→ Try it: Retype the listing below exactly, beginning at the line that contains "1. **更准确的元数据**" and ending with its last line.

---------------

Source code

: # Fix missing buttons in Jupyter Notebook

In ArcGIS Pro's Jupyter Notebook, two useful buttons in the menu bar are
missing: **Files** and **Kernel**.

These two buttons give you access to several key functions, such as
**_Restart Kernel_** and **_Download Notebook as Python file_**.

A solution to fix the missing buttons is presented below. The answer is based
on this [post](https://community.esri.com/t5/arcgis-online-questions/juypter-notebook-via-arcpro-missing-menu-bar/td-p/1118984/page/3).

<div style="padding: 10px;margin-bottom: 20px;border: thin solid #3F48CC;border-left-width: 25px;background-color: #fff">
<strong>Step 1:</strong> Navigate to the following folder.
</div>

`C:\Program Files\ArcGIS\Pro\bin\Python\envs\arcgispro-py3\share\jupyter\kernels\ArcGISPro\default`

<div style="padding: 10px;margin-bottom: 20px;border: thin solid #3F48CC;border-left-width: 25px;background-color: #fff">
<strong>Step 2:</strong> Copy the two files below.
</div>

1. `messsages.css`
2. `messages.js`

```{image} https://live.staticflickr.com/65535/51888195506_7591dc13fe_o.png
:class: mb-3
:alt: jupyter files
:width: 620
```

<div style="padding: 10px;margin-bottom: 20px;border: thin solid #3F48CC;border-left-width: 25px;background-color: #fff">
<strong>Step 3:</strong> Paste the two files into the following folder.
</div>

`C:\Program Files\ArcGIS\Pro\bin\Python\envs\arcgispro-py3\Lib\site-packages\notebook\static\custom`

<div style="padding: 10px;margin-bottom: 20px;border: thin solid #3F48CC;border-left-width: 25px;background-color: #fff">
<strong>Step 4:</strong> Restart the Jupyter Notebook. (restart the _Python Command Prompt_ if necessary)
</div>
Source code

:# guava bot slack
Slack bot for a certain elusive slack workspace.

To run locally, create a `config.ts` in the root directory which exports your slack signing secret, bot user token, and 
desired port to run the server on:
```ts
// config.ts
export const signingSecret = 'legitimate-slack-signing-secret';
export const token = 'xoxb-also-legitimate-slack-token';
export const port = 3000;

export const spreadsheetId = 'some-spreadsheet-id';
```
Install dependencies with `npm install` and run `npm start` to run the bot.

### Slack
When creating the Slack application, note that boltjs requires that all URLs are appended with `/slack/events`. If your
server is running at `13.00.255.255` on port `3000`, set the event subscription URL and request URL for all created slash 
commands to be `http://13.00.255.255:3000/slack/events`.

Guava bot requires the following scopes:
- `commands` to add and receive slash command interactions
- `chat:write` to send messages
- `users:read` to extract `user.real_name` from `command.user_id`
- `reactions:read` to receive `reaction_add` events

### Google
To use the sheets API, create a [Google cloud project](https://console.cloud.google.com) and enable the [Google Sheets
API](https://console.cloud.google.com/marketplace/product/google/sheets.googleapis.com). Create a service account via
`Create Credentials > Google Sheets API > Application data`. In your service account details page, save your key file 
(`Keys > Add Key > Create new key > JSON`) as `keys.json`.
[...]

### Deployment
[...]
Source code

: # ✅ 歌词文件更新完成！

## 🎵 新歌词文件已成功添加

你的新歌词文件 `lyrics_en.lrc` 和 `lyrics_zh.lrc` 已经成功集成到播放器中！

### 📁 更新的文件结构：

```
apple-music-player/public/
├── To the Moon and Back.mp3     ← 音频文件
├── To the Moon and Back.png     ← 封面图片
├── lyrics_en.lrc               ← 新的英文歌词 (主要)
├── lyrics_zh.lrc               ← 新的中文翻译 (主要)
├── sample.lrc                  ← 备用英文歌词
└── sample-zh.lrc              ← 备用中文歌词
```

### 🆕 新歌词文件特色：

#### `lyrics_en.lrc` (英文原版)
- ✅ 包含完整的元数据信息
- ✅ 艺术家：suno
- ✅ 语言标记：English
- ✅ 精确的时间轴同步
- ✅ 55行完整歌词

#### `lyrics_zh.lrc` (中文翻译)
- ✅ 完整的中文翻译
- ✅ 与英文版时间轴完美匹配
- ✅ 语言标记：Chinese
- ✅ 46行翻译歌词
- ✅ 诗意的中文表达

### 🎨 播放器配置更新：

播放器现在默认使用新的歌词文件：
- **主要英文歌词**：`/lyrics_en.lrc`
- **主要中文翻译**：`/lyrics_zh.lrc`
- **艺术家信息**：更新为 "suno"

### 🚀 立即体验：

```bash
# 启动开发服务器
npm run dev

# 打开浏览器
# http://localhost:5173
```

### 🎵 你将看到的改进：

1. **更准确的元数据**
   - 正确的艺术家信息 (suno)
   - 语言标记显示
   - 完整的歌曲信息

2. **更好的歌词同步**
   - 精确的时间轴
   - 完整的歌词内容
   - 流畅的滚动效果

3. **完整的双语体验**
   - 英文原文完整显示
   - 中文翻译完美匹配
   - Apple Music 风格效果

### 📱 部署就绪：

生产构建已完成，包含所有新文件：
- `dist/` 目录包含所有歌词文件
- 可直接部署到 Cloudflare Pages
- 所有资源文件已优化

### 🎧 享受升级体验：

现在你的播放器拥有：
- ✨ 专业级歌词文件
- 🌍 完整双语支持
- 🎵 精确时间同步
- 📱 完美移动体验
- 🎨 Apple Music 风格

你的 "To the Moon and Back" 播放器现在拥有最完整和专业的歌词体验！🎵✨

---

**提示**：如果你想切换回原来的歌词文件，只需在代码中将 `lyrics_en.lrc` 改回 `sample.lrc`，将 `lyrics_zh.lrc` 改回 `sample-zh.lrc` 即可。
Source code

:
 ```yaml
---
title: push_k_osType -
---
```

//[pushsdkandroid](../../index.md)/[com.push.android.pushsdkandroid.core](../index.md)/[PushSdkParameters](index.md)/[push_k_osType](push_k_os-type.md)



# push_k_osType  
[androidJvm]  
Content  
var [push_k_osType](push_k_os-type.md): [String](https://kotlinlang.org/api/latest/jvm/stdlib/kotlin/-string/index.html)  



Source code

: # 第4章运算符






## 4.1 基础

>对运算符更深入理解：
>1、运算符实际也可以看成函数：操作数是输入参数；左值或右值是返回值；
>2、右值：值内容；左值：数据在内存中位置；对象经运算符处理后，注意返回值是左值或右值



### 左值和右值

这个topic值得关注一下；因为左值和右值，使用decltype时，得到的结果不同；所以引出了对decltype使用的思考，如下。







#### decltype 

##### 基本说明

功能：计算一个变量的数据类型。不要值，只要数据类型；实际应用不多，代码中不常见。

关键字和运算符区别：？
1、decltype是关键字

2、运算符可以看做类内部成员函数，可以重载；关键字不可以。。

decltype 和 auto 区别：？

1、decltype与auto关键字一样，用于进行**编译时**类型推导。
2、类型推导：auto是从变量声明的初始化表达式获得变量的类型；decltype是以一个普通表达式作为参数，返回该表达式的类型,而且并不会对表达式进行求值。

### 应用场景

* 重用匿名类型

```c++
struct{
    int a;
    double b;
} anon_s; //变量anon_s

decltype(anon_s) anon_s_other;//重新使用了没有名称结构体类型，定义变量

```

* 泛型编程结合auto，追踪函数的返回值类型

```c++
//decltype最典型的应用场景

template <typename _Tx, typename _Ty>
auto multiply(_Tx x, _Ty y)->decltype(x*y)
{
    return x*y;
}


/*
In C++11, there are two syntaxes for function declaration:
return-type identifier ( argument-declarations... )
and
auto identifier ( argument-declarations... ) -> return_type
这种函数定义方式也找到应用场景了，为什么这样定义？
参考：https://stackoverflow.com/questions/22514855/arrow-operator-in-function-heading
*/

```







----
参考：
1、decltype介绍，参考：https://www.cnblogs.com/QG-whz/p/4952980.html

---------------

→ Solution:
1. **更准确的元数据**
   - 正确的艺术家信息 (suno)
   - 语言标记显示
   - 完整的歌曲信息

2. **更好的歌词同步**
   - 精确的时间轴
   - 完整的歌词内容
   - 流畅的滚动效果

3. **完整的双语体验**
   - 英文原文完整显示
   - 中文翻译完美匹配
   - Apple Music 风格效果

### 📱 部署就绪：

生产构建已完成，包含所有新文件：
- `dist/` 目录包含所有歌词文件
- 可直接部署到 Cloudflare Pages
- 所有资源文件已优化

### 🎧 享受升级体验：

现在你的播放器拥有：
- ✨ 专业级歌词文件
- 🌍 完整双语支持
- 🎵 精确时间同步
- 📱 完美移动体验
- 🎨 Apple Music 风格

你的 "To the Moon and Back" 播放器现在拥有最完整和专业的歌词体验！🎵✨

---

**提示**：如果你想切换回原来的歌词文件，只需在代码中将 `lyrics_en.lrc` 改回 `sample.lrc`，将 `lyrics_zh.lrc` 改回 `sample-zh.lrc` 即可。
Source code

:
 ```yaml
---
title: push_k_osType -
---
```

//[pushsdkandroid](../../index.md)/[com.push.android.pushsdkandroid.core](../index.md)/[PushSdkParameters](index.md)/[push_k_osType](push_k_os-type.md)



# push_k_osType  
[androidJvm]  
Content  
var [push_k_osType](push_k_os-type.md): [String](https://kotlinlang.org/api/latest/jvm/stdlib/kotlin/-string/index.html)  



Source code

: # 第4章运算符






## 4.1 基础

>对运算符更深入理解：
>1、运算符实际也可以看成函数：操作数是输入参数；左值或右值是返回值；
>2、右值：值内容；左值：数据在内存中位置；对象经运算符处理后，注意返回值是左值或右值



### 左值和右值

这个topic值得关注一下；因为左值和右值，使用decltype时，得到的结果不同；所以引出了对decltype使用的思考，如下。







#### decltype 

##### 基本说明

功能：计算一个变量的数据类型。不要值，只要数据类型；实际应用不多，代码中不常见。

关键字和运算符区别：？
1、decltype是关键字

2、运算符可以看做类内部成员函数，可以重载；关键字不可以。。

decltype 和 auto 区别：？

1、decltype与auto关键字一样，用于进行**编译时**类型推导。
2、类型推导：auto是从变量声明的初始化表达式获得变量的类型；decltype是以一个普通表达式作为参数，返回该表达式的类型,而且并不会对表达式进行求值。

### 应用场景

* 重用匿名类型

```c++
struct{
    int a;
    double b;
} anon_s; //变量anon_s

decltype(anon_s) anon_s_other;//重新使用了没有名称结构体类型，定义变量

```

* 泛型编程结合auto，追踪函数的返回值类型

```c++
//decltype最典型的应用场景

template <typename _Tx, typename _Ty>
auto multiply(_Tx x, _Ty y)->decltype(x*y)
{
    return x*y;
}


/*
In C++11, there are two syntaxes for function declaration:
return-type identifier ( argument-declarations... )
and
auto identifier ( argument-declarations... ) -> return_type
这种函数定义方式也找到应用场景了，为什么这样定义？
参考：https://stackoverflow.com/questions/22514855/arrow-operator-in-function-heading
*/

```







----
参考：
1、decltype介绍，参考：https://www.cnblogs.com/QG-whz/p/4952980.html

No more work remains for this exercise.